Understanding Auto-pilot Mode
Autopilot mode is what handles the warm-up sequence only. It’s responsible for the quiet touches that make you familiar before the first message lands.
- viewing a profile
- liking posts
- sending the connection request
- and finally dropping that simple first DM once the connection is accepted.
She'll also continue to like posts and view their profile after the first message is sent, to help prompt replies.
This mode is perfect for running in the background while you focus on other things. It keeps outreach consistent, follows LinkedIn’s best practices, and ensures you’re not manually spending hours adding your ICP to your network, and on other basic engagement steps. But it stops there. Once a reply comes in, that’s when copilot takes over.
Understanding Co-pilot Mode
Copilot mode is where Maya becomes more collaborative.
Instead of automating replies, she works alongside you to generate them. When someone replies to your first message, copilot suggests thoughtful responses based on the outreach playbook, your profile, and information Maya's reading on the prospect’s profile. She'll generate the reply. Then you can edit or tweak these before sending. This still give you full control, without the headache of working out what to say.
If you're beginning your outreach journey, and sending simple messages like:
Hey John. Good to connect.
This gets your ideal prospects into your inbox so you can treat them like a checklist and work through each one personally. Maya's copilot can then be used to create personalised icebreakers and qualifying questions to get the conversation going.

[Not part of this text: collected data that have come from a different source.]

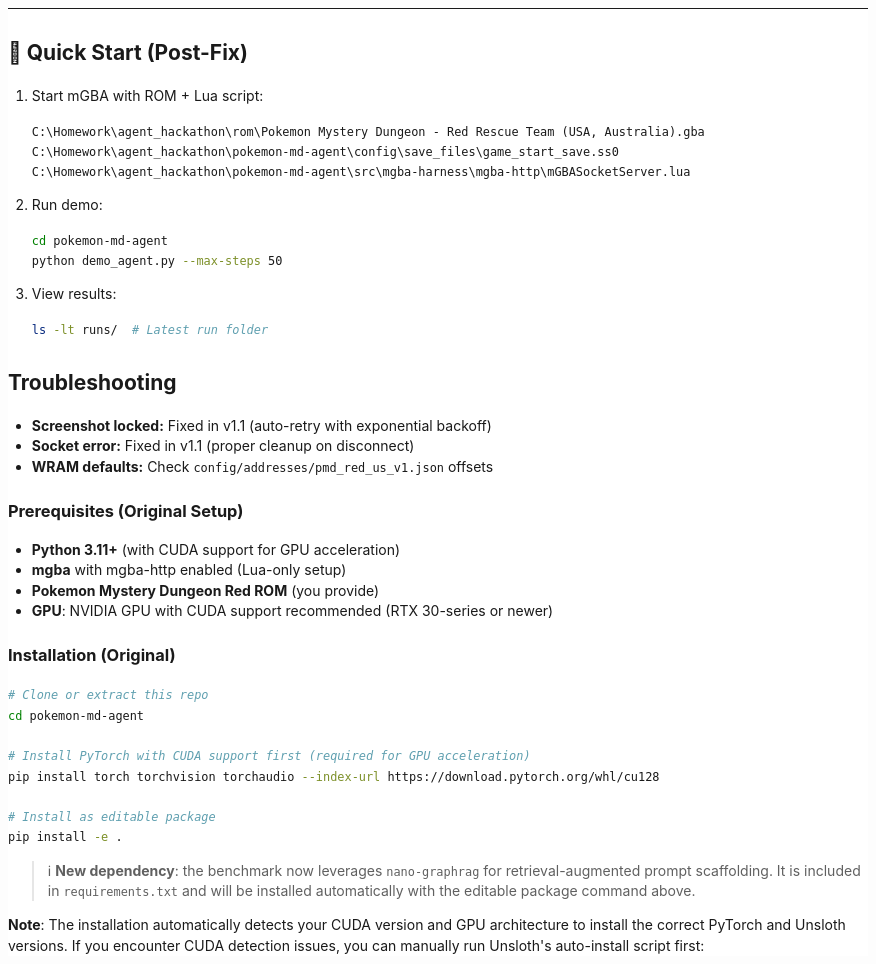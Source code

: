 
---

## 🚀 Quick Start (Post-Fix)

1. Start mGBA with ROM + Lua script:
   ```
   C:\Homework\agent_hackathon\rom\Pokemon Mystery Dungeon - Red Rescue Team (USA, Australia).gba
   C:\Homework\agent_hackathon\pokemon-md-agent\config\save_files\game_start_save.ss0
   C:\Homework\agent_hackathon\pokemon-md-agent\src\mgba-harness\mgba-http\mGBASocketServer.lua
   ```

2. Run demo:
   ```bash
   cd pokemon-md-agent
   python demo_agent.py --max-steps 50
   ```

3. View results:
   ```bash
   ls -lt runs/  # Latest run folder
   ```

## Troubleshooting

- **Screenshot locked:** Fixed in v1.1 (auto-retry with exponential backoff)
- **Socket error:** Fixed in v1.1 (proper cleanup on disconnect)
- **WRAM defaults:** Check `config/addresses/pmd_red_us_v1.json` offsets

### Prerequisites (Original Setup)

- **Python 3.11+** (with CUDA support for GPU acceleration)
- **mgba** with mgba-http enabled (Lua-only setup)
- **Pokemon Mystery Dungeon Red ROM** (you provide)
- **GPU**: NVIDIA GPU with CUDA support recommended (RTX 30-series or newer)

### Installation (Original)

```bash
# Clone or extract this repo
cd pokemon-md-agent

# Install PyTorch with CUDA support first (required for GPU acceleration)
pip install torch torchvision torchaudio --index-url https://download.pytorch.org/whl/cu128

# Install as editable package
pip install -e .
```

> ℹ️ **New dependency**: the benchmark now leverages `nano-graphrag` for
> retrieval-augmented prompt scaffolding.  It is included in
> `requirements.txt` and will be installed automatically with the editable
> package command above.

**Note**: The installation automatically detects your CUDA version and GPU architecture to install the correct PyTorch and Unsloth versions. If you encounter CUDA detection issues, you can manually run Unsloth's auto-install script first:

I've mentioned it before, but I'll say it again. This is especially helpful early on when you’re still testing which approaches resonate most with your ideal customer profile. The feedback loop here is powerful, you experiment with different angles, see what gets traction, and then those proven messages eventually feed back into your process of generating replies, and guiding conversations to a call.
Staying organised
The hardest part of LinkedIn prospecting isn’t just sending messages, it’s keeping track of every conversation once people start replying. Flow’s CRM keeps it simple. It shows you which prospects are active, nudges you when follow-ups are due, and makes sure no opportunity gets buried.
With both modes working together and a clear view of your pipeline, you can steadily move prospects to booked calls without losing momentum.
Bringing it all together
So, quick recap - Maya’s outreach begins with light touches that build familiarity, moves into a simple first message, and then shifts into copilot. This is where you begin testing different icebreakers and qualifying questions, learning which snippets guide conversations toward a booked call.
After a couple of weeks you’ll find a rhythm.
- Certain replies will repeat themselves.
- Certain approaches will consistently move people closer to a call.
Those proven snippets become part of your personal playbook, ready to reuse with Maya's co-pilot across future prospects - so outreach gets smoother and faster over time.
Our internal KPI is to help you reach two to three calls a week. To get you there we provide hands-on support, helping you to optimize your profile, guiding your content, and refining your outreach so every reply feels natural and generates you pipeline.